The super trio of Alexander Ovechkin, Evgeni Malkin and Ilya Kovalchuk headline Russia's star-saturated, 23-man provisional hockey roster for the Vancouver Olympics, just unveiled.
Other stars on head coach Vyacheslav Bykov's club include forwards Pavel Datsyuk and Alexander Semin, defensemen Sergei Gonchar and Andrei Markov, and goaltenders Evgeni Nabokov and Ilya Bryzgalov.
The Russians, who head into the 2010 Winter Games as two-time defending world champions, will be the team to beat. They last won Olympic gold at the 1992 Albertville Games. Kovalchuk, in the midst of contract negotiations with the Thrashers and several trade rumors, has participated on several gold and silver medal teams.
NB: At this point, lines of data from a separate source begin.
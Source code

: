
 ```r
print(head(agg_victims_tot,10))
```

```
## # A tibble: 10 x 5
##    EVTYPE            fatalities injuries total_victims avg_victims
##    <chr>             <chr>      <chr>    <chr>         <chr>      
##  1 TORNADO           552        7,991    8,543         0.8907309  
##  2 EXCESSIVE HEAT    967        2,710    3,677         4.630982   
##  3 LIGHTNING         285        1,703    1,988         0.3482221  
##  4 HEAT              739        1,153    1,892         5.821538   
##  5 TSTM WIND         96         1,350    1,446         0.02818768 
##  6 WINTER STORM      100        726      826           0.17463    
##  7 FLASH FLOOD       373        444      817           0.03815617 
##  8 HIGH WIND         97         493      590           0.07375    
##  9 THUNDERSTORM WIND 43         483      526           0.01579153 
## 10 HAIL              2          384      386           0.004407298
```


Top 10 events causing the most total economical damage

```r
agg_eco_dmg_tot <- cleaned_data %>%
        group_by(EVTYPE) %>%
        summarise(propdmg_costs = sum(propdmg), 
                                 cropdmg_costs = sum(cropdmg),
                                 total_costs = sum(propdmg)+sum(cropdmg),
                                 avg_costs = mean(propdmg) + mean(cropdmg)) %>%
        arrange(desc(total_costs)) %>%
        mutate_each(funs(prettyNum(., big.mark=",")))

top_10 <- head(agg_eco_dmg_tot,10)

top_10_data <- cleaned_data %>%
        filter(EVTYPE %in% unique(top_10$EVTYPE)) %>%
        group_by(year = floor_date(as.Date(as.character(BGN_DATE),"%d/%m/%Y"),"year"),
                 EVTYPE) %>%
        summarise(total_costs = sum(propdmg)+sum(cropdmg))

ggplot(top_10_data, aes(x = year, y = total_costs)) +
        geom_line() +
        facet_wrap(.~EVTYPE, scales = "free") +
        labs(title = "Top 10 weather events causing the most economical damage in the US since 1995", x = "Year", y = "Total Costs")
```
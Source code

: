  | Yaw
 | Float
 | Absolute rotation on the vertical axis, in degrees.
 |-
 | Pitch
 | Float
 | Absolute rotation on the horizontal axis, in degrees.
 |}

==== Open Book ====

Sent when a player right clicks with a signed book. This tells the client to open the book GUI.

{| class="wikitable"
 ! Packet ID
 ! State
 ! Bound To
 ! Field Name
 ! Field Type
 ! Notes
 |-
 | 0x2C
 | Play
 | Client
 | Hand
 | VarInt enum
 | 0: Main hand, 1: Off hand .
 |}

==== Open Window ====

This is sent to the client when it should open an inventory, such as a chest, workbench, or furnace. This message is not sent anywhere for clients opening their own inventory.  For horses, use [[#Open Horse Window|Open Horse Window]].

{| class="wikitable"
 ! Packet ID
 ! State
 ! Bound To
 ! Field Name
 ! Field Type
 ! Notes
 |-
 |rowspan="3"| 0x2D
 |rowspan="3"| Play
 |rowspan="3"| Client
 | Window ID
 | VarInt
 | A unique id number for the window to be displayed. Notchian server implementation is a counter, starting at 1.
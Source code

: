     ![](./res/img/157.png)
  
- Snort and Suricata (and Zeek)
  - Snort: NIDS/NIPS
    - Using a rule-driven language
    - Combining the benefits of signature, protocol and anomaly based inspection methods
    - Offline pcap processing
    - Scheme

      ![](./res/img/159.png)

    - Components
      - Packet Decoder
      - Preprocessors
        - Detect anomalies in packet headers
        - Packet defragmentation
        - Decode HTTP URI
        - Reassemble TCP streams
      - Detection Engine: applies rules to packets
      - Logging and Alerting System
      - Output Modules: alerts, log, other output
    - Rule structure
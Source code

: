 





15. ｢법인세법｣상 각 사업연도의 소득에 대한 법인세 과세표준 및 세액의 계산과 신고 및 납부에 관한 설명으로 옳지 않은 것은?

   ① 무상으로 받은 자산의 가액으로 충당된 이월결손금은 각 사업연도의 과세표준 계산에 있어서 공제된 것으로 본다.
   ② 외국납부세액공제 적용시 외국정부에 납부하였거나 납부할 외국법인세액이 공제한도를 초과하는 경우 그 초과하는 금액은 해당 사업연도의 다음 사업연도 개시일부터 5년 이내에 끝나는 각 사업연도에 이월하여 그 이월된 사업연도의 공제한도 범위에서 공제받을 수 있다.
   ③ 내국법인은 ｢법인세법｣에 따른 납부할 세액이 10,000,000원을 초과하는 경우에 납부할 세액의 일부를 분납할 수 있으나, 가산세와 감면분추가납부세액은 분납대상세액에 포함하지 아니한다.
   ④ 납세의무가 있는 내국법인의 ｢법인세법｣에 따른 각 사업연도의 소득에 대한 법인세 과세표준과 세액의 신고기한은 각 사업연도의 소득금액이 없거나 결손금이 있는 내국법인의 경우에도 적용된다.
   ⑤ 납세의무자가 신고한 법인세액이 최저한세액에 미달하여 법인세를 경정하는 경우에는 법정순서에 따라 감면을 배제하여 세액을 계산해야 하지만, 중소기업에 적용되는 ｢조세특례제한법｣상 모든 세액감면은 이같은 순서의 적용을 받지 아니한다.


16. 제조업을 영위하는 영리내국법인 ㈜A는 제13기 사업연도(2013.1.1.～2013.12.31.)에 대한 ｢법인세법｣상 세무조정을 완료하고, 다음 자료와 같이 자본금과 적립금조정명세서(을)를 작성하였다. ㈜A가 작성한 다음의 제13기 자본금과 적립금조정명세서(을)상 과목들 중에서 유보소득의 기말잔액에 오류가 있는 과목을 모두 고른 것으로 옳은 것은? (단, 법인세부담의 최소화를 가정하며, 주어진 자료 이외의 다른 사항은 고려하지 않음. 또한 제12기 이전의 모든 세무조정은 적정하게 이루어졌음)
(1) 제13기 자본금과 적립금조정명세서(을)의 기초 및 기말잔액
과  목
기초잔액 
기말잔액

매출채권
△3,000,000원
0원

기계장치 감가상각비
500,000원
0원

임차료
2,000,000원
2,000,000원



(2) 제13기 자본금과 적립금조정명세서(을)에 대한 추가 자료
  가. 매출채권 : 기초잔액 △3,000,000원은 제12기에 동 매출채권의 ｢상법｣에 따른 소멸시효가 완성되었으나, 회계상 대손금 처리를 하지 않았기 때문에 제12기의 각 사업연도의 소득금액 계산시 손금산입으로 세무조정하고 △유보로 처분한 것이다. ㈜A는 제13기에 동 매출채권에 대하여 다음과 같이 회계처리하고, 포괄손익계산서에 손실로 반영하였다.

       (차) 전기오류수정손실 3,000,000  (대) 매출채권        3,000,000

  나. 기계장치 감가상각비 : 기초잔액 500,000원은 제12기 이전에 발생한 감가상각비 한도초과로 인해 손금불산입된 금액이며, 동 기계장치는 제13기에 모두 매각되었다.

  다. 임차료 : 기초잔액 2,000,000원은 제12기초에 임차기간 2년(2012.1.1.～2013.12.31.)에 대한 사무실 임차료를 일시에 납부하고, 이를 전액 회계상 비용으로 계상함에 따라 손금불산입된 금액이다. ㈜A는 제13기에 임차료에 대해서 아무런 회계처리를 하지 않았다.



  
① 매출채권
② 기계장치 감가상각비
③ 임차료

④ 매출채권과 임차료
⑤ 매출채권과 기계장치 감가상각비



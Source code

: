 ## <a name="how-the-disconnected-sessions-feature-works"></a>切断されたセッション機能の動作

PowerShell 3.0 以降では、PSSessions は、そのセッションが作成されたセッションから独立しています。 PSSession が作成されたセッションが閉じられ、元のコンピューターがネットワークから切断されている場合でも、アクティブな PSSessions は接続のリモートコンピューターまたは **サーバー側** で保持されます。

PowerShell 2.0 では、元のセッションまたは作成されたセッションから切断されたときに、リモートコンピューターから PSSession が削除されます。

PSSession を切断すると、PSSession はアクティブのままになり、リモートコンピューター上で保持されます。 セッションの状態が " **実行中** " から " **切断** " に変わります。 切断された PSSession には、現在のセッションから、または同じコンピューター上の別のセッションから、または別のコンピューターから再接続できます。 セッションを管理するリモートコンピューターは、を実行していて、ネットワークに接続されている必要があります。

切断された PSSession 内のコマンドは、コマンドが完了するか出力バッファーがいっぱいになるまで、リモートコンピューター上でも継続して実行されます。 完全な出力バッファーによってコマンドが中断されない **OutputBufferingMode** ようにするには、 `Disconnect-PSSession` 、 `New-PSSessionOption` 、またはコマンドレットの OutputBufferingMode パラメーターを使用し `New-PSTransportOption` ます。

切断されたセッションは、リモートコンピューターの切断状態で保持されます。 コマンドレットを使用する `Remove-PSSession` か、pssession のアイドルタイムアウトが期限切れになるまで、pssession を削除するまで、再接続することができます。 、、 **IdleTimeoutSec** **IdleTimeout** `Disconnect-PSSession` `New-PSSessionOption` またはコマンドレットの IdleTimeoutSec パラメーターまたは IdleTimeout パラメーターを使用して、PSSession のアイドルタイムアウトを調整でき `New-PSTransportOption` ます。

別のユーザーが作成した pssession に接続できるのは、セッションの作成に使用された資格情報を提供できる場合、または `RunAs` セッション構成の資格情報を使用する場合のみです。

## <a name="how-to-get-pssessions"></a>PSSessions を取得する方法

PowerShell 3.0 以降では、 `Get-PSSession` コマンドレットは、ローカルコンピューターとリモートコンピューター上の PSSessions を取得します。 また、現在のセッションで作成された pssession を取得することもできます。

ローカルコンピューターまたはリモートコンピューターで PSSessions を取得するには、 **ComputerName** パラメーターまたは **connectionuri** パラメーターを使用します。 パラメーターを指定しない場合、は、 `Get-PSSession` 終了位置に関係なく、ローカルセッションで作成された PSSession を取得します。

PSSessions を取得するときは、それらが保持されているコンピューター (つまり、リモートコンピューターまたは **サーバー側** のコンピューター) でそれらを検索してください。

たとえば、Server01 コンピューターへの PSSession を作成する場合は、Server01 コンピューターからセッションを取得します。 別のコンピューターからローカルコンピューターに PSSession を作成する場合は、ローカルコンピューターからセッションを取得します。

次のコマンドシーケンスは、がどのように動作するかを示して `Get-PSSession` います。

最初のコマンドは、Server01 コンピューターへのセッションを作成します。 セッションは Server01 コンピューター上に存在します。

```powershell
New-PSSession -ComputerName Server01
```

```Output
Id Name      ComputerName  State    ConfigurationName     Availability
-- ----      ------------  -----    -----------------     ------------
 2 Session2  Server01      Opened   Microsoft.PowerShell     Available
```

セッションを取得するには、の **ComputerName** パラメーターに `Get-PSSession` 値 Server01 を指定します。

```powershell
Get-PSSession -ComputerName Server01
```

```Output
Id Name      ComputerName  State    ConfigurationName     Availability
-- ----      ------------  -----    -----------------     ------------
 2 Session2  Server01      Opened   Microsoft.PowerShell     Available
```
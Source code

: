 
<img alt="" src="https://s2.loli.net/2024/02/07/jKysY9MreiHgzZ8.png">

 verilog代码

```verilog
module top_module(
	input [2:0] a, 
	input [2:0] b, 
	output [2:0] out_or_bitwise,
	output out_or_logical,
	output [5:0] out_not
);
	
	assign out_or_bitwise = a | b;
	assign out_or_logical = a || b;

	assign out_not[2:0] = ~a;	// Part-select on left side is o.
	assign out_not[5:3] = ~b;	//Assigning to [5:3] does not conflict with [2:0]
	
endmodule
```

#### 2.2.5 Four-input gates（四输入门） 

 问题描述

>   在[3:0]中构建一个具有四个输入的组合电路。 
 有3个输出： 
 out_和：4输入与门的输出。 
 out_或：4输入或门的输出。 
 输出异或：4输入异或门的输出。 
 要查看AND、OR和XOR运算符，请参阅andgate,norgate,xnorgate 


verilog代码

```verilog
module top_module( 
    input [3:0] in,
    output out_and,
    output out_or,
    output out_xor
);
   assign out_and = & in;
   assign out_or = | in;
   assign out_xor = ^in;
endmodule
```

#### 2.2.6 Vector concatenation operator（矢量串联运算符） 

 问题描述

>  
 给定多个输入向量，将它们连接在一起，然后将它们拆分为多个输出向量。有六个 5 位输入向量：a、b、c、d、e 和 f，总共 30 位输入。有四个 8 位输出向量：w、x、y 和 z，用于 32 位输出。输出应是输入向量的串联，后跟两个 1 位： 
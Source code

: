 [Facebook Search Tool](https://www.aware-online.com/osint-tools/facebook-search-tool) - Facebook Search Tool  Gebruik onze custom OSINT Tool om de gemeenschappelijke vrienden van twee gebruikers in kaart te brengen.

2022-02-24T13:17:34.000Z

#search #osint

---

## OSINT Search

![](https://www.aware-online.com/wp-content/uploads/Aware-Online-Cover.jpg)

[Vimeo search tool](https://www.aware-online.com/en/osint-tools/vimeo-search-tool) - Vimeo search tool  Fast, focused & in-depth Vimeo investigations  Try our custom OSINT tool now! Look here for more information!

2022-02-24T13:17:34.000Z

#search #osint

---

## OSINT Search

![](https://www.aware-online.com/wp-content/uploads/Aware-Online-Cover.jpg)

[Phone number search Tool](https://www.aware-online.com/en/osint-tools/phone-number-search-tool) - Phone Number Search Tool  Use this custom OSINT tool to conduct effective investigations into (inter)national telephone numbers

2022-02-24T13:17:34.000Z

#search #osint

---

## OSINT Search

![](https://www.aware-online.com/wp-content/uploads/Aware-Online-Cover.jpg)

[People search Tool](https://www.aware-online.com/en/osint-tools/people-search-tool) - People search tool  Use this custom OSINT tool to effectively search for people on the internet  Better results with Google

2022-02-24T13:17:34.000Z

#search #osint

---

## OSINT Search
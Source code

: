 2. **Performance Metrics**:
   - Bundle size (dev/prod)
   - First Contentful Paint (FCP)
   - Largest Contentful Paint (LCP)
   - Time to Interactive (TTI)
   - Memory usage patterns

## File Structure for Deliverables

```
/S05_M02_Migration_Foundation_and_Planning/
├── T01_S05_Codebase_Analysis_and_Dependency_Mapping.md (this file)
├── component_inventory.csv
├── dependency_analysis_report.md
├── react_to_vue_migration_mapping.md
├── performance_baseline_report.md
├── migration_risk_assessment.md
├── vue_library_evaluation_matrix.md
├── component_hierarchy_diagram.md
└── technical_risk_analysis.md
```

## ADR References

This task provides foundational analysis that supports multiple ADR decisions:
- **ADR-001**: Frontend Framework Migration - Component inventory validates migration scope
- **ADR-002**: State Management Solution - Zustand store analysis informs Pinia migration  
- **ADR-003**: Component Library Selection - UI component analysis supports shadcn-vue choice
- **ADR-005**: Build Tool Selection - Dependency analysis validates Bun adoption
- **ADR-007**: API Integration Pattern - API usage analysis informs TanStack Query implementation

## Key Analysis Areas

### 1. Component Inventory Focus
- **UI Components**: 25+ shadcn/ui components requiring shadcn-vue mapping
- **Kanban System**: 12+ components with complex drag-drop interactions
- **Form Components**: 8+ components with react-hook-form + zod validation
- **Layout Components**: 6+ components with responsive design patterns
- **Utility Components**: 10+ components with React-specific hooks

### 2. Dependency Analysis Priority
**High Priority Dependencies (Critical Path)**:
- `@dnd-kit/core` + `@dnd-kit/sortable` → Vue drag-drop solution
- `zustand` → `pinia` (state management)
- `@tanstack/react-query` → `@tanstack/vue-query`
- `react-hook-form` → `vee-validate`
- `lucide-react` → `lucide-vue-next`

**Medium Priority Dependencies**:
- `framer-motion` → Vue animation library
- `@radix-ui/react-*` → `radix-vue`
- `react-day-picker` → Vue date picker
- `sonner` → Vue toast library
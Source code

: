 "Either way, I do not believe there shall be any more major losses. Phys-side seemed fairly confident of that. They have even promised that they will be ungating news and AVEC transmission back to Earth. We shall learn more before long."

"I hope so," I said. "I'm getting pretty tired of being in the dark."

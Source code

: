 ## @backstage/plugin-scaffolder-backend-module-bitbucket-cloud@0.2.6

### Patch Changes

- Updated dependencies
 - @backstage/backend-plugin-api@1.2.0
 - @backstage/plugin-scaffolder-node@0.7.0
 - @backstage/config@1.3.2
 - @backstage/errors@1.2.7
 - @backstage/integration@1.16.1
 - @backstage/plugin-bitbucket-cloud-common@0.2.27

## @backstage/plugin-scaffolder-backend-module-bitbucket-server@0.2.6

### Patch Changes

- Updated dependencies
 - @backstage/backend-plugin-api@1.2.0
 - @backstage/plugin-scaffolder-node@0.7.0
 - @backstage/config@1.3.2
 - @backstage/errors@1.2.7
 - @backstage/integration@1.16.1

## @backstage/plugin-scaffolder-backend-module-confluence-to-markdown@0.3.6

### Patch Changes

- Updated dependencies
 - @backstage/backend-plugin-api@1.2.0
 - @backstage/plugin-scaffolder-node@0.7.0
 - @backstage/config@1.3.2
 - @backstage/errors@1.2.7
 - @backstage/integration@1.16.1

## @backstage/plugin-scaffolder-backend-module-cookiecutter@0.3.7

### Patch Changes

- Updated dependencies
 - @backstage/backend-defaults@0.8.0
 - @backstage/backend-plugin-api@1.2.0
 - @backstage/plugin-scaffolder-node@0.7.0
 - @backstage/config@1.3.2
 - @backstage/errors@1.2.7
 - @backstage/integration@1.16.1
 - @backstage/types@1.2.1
Ovechkin, the Washington Capitals' superstar winger, is arguably the best player in the world. Malkin, Sidney Crosby's Penguins teammate and frequent linemate, also ranks up there with the best, while Kovalchuk, of the Atlanta Thrashers, is one of the game's most dangerous marksmen.
Detroit's Datsyuk and Washington's Semin are also dazzling puck magicians.
Like Canada, which announces its roster Dec. 30, the Russians faced many tough decisions in selecting their lineup. Noteworthy omissions include Ottawa Senators winger Alexei Kovalev, who played on the last gold medal squad.
Russia's team is made up of 14 players from the NHL and nine from its own Continental Hockey League, or KHL.
Many of the KHL players will be familiar to NHL fans and will play key roles on the deep squad. They include forwards Sergei Fedorov (Metallurg Magnitogorsk), Viktor Kozlov, and Alexander Radulov, plus defenseman Dmitri Kalinin (the latter three of Salavat Yulayev Ufa). Fedorov played for the Detroit Redwings and Washington Capitals prior to joining the KHL.
Rounding out the forwards selected are: Maxim Afinogenov (Atlanta ), Sergei Zinoviev (Salavat Yulayev Ufa), and Alexei Morozov and Danis Zaripov, both from Ak Bars Kazan.
Joining Pittsburgh's Gonchar, Montreal's Markov, and Kalinin on the Russian blue-line are Denis Grebeshkov (Edmonton), Anton Vonchenkov (Ottawa), Fedor Tyutin (Columbus), Konstantin Korneyev (CSKA Moscow), and Ilya Nikulin (Ak Bars Kazan).
The Russians were the second country to name their Olympic hockey team, following Belarus.